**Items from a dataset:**
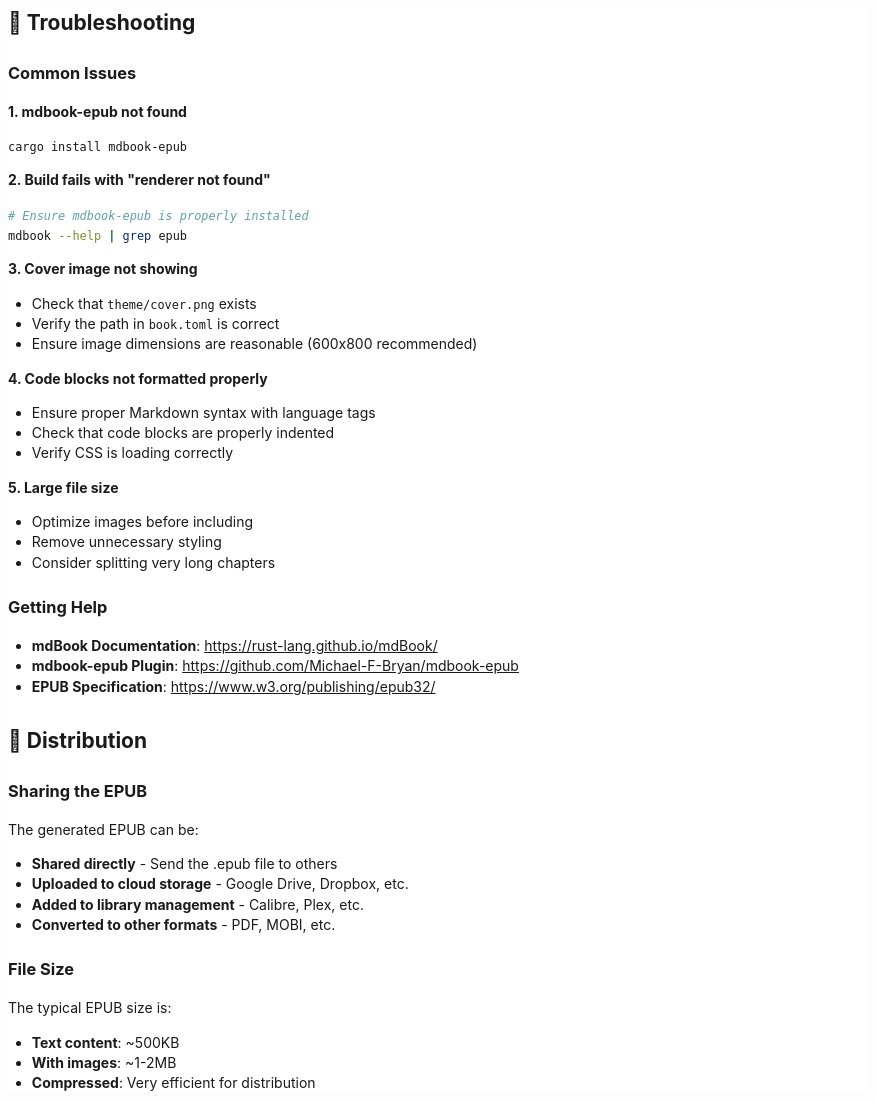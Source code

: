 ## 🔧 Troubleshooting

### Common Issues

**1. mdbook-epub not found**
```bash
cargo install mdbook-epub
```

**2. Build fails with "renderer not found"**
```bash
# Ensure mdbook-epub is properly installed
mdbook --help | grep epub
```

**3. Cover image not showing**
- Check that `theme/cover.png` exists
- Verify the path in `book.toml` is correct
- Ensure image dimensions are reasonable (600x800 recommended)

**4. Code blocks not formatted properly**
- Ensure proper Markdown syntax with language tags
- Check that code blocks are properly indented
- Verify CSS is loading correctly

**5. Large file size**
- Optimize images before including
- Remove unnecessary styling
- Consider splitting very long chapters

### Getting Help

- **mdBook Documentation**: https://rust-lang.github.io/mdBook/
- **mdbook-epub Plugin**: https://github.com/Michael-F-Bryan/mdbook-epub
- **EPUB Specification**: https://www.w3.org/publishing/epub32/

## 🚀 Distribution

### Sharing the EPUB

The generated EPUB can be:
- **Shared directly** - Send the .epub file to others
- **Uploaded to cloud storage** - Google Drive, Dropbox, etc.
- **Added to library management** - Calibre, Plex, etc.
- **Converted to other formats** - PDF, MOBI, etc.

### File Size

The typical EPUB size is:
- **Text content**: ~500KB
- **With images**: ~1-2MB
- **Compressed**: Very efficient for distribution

**GOAL OF THE EXERCISE:** Where a line of the records has the string "https", copy that line.

**RESPONSE TO THIS TASK:**
- **mdBook Documentation**: https://rust-lang.github.io/mdBook/
- **mdbook-epub Plugin**: https://github.com/Michael-F-Bryan/mdbook-epub
- **EPUB Specification**: https://www.w3.org/publishing/epub32/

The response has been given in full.